Nonetheless, the analysis is useful as it stands. It puts empirical weight behind functional groupings of activities commonplace in previous studies of scholars’ research impacts both within and without the social sciences. It also extends these grouping approaches to the specific case of impacts on policy by public administration and policy researchers. Social science impact in general receives less attention than does impact of physical science and engineering research (for a review of exceptions, see Reale et al., 2018). Further investigation could do well to integrate different approaches to impact with different varieties of impact—e.g., the commonly used taxonomy of conceptual, instrumental, and symbolic use of research in policymaking (Amara et al., 2004; Weiss, 1979, 1991). Different types of interactions may be more appropriate to different types of use. For example, teaching might be more apt to produce “conceptual” use—general shaping of the terms in which policy problems and options are understood—and consulting to produce “instrumental” use, i.e. application of research to specific decisions. It would also be valuable to investigate different mechanisms of impact at the organizational rather than the individual level (e.g., Barbara et al., 2021).
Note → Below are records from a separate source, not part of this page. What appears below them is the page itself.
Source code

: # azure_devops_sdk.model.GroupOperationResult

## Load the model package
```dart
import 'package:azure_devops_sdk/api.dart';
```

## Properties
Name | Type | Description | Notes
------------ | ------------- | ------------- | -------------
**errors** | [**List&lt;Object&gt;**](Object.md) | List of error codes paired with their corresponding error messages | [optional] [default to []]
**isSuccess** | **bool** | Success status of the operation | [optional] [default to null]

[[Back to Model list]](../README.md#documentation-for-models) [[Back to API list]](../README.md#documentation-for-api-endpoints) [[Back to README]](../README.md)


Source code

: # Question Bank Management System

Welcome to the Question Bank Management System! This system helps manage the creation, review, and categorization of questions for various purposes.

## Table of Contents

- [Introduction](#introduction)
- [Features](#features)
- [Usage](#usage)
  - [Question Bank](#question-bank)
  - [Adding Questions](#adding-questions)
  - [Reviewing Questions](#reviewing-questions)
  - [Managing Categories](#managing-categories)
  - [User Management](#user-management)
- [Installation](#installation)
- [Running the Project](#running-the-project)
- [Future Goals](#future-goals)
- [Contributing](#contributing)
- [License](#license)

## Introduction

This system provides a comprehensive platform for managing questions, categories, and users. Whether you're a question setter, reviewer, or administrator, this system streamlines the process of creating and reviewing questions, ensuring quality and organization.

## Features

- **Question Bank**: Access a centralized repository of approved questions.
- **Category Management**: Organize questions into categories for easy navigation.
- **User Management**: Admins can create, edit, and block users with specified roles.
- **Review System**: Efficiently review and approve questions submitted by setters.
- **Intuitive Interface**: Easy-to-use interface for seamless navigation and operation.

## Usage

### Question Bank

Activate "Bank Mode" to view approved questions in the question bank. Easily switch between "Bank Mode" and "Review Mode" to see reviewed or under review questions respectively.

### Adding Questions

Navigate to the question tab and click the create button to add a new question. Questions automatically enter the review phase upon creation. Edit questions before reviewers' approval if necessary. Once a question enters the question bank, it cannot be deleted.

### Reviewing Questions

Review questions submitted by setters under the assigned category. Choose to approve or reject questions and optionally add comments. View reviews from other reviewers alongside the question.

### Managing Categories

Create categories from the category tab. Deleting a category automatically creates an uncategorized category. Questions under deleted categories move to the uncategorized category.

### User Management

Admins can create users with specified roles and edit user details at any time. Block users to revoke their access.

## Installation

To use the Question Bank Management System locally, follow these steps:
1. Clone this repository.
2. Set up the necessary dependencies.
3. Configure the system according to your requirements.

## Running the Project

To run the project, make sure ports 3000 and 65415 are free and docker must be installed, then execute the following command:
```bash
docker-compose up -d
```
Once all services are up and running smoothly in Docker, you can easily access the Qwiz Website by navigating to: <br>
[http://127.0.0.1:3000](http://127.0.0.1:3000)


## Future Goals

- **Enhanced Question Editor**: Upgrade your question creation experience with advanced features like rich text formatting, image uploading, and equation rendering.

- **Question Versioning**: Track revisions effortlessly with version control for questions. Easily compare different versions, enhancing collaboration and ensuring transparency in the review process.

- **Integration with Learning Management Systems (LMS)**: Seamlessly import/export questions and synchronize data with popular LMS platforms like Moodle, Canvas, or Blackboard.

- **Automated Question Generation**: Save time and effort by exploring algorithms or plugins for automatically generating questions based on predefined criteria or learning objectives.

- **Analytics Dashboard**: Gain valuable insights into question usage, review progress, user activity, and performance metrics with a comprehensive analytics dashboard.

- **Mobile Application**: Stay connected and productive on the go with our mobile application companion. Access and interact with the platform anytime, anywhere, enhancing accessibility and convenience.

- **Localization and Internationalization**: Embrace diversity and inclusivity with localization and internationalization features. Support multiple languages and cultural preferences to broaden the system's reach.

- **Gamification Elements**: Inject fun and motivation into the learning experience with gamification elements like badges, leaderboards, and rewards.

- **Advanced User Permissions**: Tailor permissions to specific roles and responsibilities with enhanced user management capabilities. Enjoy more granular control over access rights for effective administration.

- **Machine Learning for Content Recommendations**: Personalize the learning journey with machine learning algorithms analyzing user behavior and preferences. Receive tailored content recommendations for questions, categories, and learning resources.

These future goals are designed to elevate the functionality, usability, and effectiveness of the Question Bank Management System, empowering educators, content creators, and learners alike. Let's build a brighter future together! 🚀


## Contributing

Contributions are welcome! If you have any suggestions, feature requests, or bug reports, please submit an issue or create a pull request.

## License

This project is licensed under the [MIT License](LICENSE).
We have also developed regression models investigating factors affecting magnitude of impact achieved through each mechanism. Our most robust findings are that researcher use motivation and greater organizational prestige are conducive to achievement of impact through most impact channels. These findings also align with prior work on more general societal impact of the social and even of the physical sciences, indicating that, to some extent, policy impact and public administration research can be fruitfully addressed using theoretical frameworks developed for these more general problems. Additional empirical and conceptual work, however, will be required to investigate variation in relevant factors across different impact mechanisms. Theories describing determinants of general impact exist (D’Este et al., 2018; Perkmann et al., 2013), and empirical work has previously treated multiple different impact mechanisms (e.g. Jensen et al., 2008, Landry et al., 2010, Olmos-Peñuela et al. 2014b). But more mechanism-specific theories have not been articulated. In particular, it will be necessary to investigate not only how characteristics of individual researchers and research organizations affect varieties of policy impact, but how characteristics of government organizations also affect modes of communication between the two sectors (Althaus et al., 2021). It may also be useful to study how different forms of organizational support for research-policy engagement affect what impact methods academics use, and with what degree of success (see generally Hopkins et al., 2021).

Thus, we know that public administration and public policy researchers achieve impact through several broad, functional channels, but not in much detail which researchers use which channels. Varieties and magnitudes of impact achieved may vary across different impact mechanisms, and different academic attributes or situations may be conducive to achievement of impact through different mechanisms. Further inquiry and more robust understanding could be useful not only for impact researchers but for academics and managers aiming to identify and improve impact.